As usual, the cause of the injury is a bit short of spectacular: near as I can tell, I did it by planting my foot weirdly while carrying a box of bottled water. Though, this time, I was at least carrying that water to refill the refrigerator at CrossFit NYC, so I can say I injured myself in the gym. [That's a fair step up from my prior left-ankle disaster, which owed simply to stepping off the curb. While sober.]
At this point, there’s a reasonable chance that I can resolve the tear by rehab rather than surgery. And, if nothing else, it’s a relief to know that – unlike, say, with a partially torn LCL – any pain simply means that my knee hurts, rather than that I’m further damaging it, en route to total immobility.
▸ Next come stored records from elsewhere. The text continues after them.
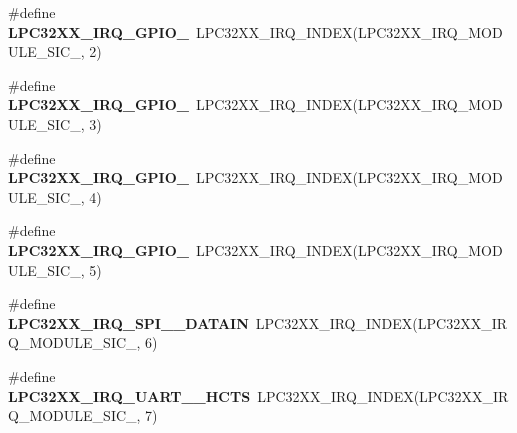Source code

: \begin{DoxyCompactItemize}
\item 
\mbox{\label{group__lpc32xx__interrupt_ga41be02671d032661b0fff09db4d982df}} 
\#define {\bfseries L\+P\+C32\+X\+X\+\_\+\+I\+R\+Q\+\_\+\+G\+P\+I\+O\+\_}~L\+P\+C32\+X\+X\+\_\+\+I\+R\+Q\+\_\+\+I\+N\+D\+EX(L\+P\+C32\+X\+X\+\_\+\+I\+R\+Q\+\_\+\+M\+O\+D\+U\+L\+E\+\_\+\+S\+I\+C\+\_, 2)
\item 
\mbox{\label{group__lpc32xx__interrupt_ga14314c77474ccc63ce3a09a55c645cce}} 
\#define {\bfseries L\+P\+C32\+X\+X\+\_\+\+I\+R\+Q\+\_\+\+G\+P\+I\+O\+\_}~L\+P\+C32\+X\+X\+\_\+\+I\+R\+Q\+\_\+\+I\+N\+D\+EX(L\+P\+C32\+X\+X\+\_\+\+I\+R\+Q\+\_\+\+M\+O\+D\+U\+L\+E\+\_\+\+S\+I\+C\+\_, 3)
\item 
\mbox{\label{group__lpc32xx__interrupt_gafedd48f05a5f7b815ebf61f8d52dfb13}} 
\#define {\bfseries L\+P\+C32\+X\+X\+\_\+\+I\+R\+Q\+\_\+\+G\+P\+I\+O\+\_}~L\+P\+C32\+X\+X\+\_\+\+I\+R\+Q\+\_\+\+I\+N\+D\+EX(L\+P\+C32\+X\+X\+\_\+\+I\+R\+Q\+\_\+\+M\+O\+D\+U\+L\+E\+\_\+\+S\+I\+C\+\_, 4)
\item 
\mbox{\label{group__lpc32xx__interrupt_ga2a047374c5777de327040abe36e95f8d}} 
\#define {\bfseries L\+P\+C32\+X\+X\+\_\+\+I\+R\+Q\+\_\+\+G\+P\+I\+O\+\_}~L\+P\+C32\+X\+X\+\_\+\+I\+R\+Q\+\_\+\+I\+N\+D\+EX(L\+P\+C32\+X\+X\+\_\+\+I\+R\+Q\+\_\+\+M\+O\+D\+U\+L\+E\+\_\+\+S\+I\+C\+\_, 5)
\item 
\mbox{\label{group__lpc32xx__interrupt_ga6b4a0e62d56d2a7204f03cdda2094dc6}} 
\#define {\bfseries L\+P\+C32\+X\+X\+\_\+\+I\+R\+Q\+\_\+\+S\+P\+I\+\_\+\_\+\+D\+A\+T\+A\+IN}~L\+P\+C32\+X\+X\+\_\+\+I\+R\+Q\+\_\+\+I\+N\+D\+EX(L\+P\+C32\+X\+X\+\_\+\+I\+R\+Q\+\_\+\+M\+O\+D\+U\+L\+E\+\_\+\+S\+I\+C\+\_, 6)
\item 
\mbox{\label{group__lpc32xx__interrupt_ga745d159bd3ea46c2d131d00b851da32b}} 
\#define {\bfseries L\+P\+C32\+X\+X\+\_\+\+I\+R\+Q\+\_\+\+U\+A\+R\+T\+\_\+\_\+\+H\+C\+TS}~L\+P\+C32\+X\+X\+\_\+\+I\+R\+Q\+\_\+\+I\+N\+D\+EX(L\+P\+C32\+X\+X\+\_\+\+I\+R\+Q\+\_\+\+M\+O\+D\+U\+L\+E\+\_\+\+S\+I\+C\+\_, 7)
\item 
\mbox{\label{group__lpc32xx__interrupt_ga0ecd7cafbf445b414c16dc5570006a64}} 

\end{DoxyCompactItemize}
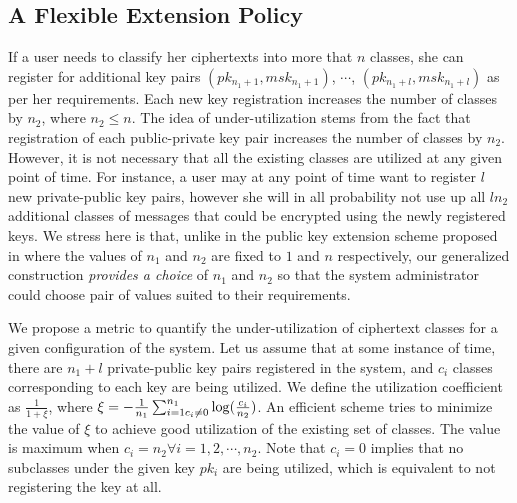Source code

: \subsection{A Flexible Extension Policy}
\label{subsec:extension}

If a user needs to classify her ciphertexts into more that $n$ classes, she can register for additional key pairs $(pk_{n_1+1},msk_{n_1+1})$, $\cdots$, $(pk_{n_1+l},msk_{n_1+l})$ as per her requirements. Each new key registration increases the number of classes by $n_2$, where $n_2\leq n$. The idea of under-utilization stems from the fact that registration of each public-private key pair increases the number of classes by $n_2$. However, it is not necessary that all the existing classes are utilized at any given point of time. For instance, a user may at any point of time want to register $l$ new private-public key pairs, however she will in all probability not use up all $ln_2$ additional classes of messages that could be encrypted using the newly registered keys. We stress here is that, unlike in the public key extension scheme proposed in \cite{chu2014key} where the values of $n_1$ and $n_2$ are fixed to $1$ and $n$ respectively, our generalized construction \emph{provides a choice} of $n_1$ and $n_2$ so that the system administrator could choose pair of values suited to their requirements. 

We propose a metric to quantify the under-utilization of ciphertext classes for a given configuration of the system. Let us assume that at some instance of time, there are $n_1+l$ private-public key pairs registered in the system, and $c_i$ classes corresponding to each key are being utilized. We define the utilization coefficient as $\frac{1}{1+\xi}$, where $\xi=-\frac{1}{n_1}\sum_{i=1\\c_i\neq0}^{n_1}\log(\frac{c_i}{n_2})$. An efficient scheme tries to minimize the value of $\xi$ to achieve good utilization of the existing set of classes. The value is maximum when $c_i=n_2 \forall i=1,2,\cdots,n_2$. Note that $c_i=0$ implies that no subclasses under the given key $pk_i$ are being utilized, which is equivalent to not registering the key at all.        


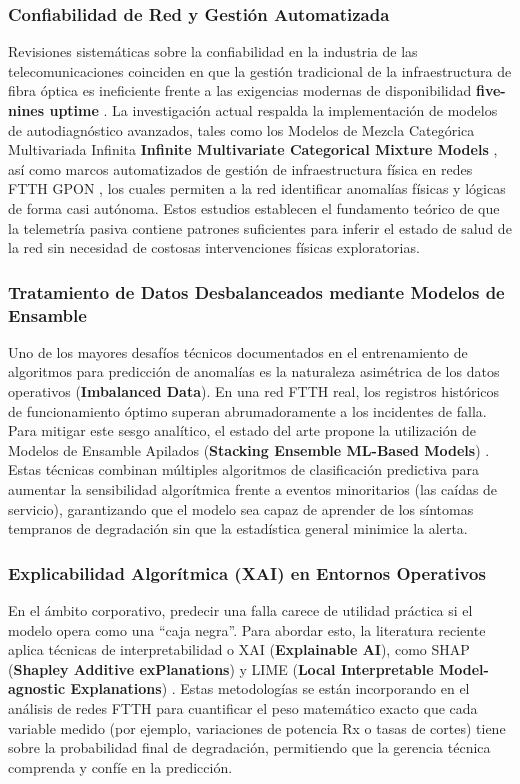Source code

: \documentclass[12pt,a4paper]{article}
\begin{document}
\subsubsection{Confiabilidad de Red y Gestión Automatizada}
Revisiones sistemáticas sobre la confiabilidad en la industria de las telecomunicaciones coinciden en que la gestión tradicional de la infraestructura de fibra óptica es ineficiente frente a las exigencias modernas de disponibilidad 
\textbf{five-nines uptime} \cite{slr_reliability}. La investigación actual respalda la implementación de modelos de autodiagnóstico avanzados, tales como los Modelos de Mezcla Categórica Multivariada Infinita \textbf{Infinite Multivariate Categorical Mixture Models} \cite{infinite_mixture}, así como marcos automatizados de gestión de infraestructura física en redes FTTH GPON \cite{automated_gpon}, los cuales permiten a la red identificar anomalías físicas y lógicas de forma casi autónoma. Estos estudios establecen el fundamento teórico de que la telemetría pasiva contiene patrones suficientes para inferir el estado de salud de la red sin necesidad de costosas intervenciones físicas exploratorias.

\subsubsection{Tratamiento de Datos Desbalanceados mediante Modelos de Ensamble}
Uno de los mayores desafíos técnicos documentados en el entrenamiento de algoritmos para predicción de anomalías es la naturaleza asimétrica de los datos operativos (\textbf{Imbalanced Data}). En una red FTTH real, los registros históricos de funcionamiento óptimo superan abrumadoramente a los incidentes de falla. 
Para mitigar este sesgo analítico, el estado del arte propone la utilización de Modelos de Ensamble Apilados (\textbf{Stacking Ensemble ML-Based Models}) \cite{stacking_ensemble}. Estas técnicas combinan múltiples algoritmos de clasificación predictiva para aumentar la sensibilidad algorítmica frente a eventos minoritarios (las caídas de servicio), garantizando que el modelo sea capaz de aprender de los síntomas tempranos de degradación sin que la estadística general minimice la alerta.

\subsubsection{Explicabilidad Algorítmica (XAI) en Entornos Operativos}
En el ámbito corporativo, predecir una falla carece de utilidad práctica si el modelo opera como una ``caja negra''. Para abordar esto, la literatura reciente aplica técnicas de interpretabilidad o XAI (\textbf{Explainable AI}), como SHAP (\textbf{Shapley Additive exPlanations}) y 
LIME (\textbf{Local Interpretable Model-agnostic Explanations}) \cite{shap_lime}. Estas metodologías se están incorporando en el análisis de redes FTTH para cuantificar el peso matemático exacto que cada variable medido (por ejemplo, variaciones de potencia Rx o tasas de cortes) tiene sobre la probabilidad final de degradación, permitiendo que la gerencia técnica comprenda y confíe en la predicción.
\end{document}
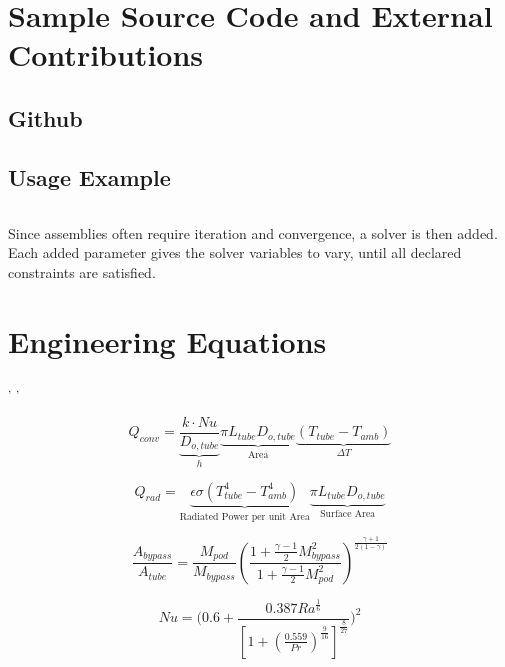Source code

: \documentclass[heading.tex]{subfiles}
\begin{document}
\newpage
\appendix

\section{Sample Source Code and External Contributions} \label{app:Github}

\subsection{Github}


\subsection{Usage Example}



\inputminted[fontsize=\tiny]{python}{code/example1.py}


 Since assemblies often require iteration and convergence, a solver is then added. Each added parameter gives the solver variables to vary, until all declared constraints are satisfied.

\section{Engineering Equations}

\cite{Cengal}\textsuperscript{,}
\cite{Turns}\textsuperscript{,}
\cite{Churchill}

\begin{equation}
Q_{conv} = \underbrace{ \frac{k\cdot Nu}{ {D}_{o,tube}} }_\text{$h$}
 \underbrace{ \pi {L}_{tube} {D}_{o,tube} }_\text{Area}
 \underbrace{ (T_{tube}-T_{amb})  }_\text{$\Delta T$}
\end{equation}

\begin{equation}
Q_{rad} = \underbrace{\epsilon \sigma (T_{tube}^4 - T_{amb}^4)}_\text{Radiated Power per unit Area}\underbrace{\pi L_{tube} D_{o,tube}}_\text{Surface Area}
\end{equation}

\begin{equation}
\frac{A_{bypass}}{A_{tube}} = \frac{M_{pod}}{M_{bypass}}
\left(\frac{1+ \frac{\gamma-1}{2} M_{bypass}^2}
{1+ \frac{\gamma-1}{2} M_{pod}^2}\right)^{\frac{\gamma+1}{2\left(1-\gamma\right)}}
\label{e:a-over-astar}
\end{equation}

\begin{equation}
Nu = \Bigg(0.6 + \frac{0.387Ra^{\frac{1}{6}}}{[1+(\frac{0.559}{Pr})^{\frac{9}{16}}]^{\frac{8}{27}}}\Bigg)^2
\end{equation}
\end{document}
It also reinforces something I’ve long considered: that a bunch of movement dysfunctions – like, in my case, walking duck-footed – aren’t simple human variations, but symptoms of muscular imbalances that predispose people to experiencing a predictable group of related injuries, again and again and again.
I’m still trying to figure this last point out, reading dorky kinesiology texts and articles on muscle fascia. But I’m convinced it’s time well spent. Otherwise, by the the upward progression, I think the next joint to go would be my hip, and from the eighty year-olds I’ve spoken with, I hear that one’s a bitch.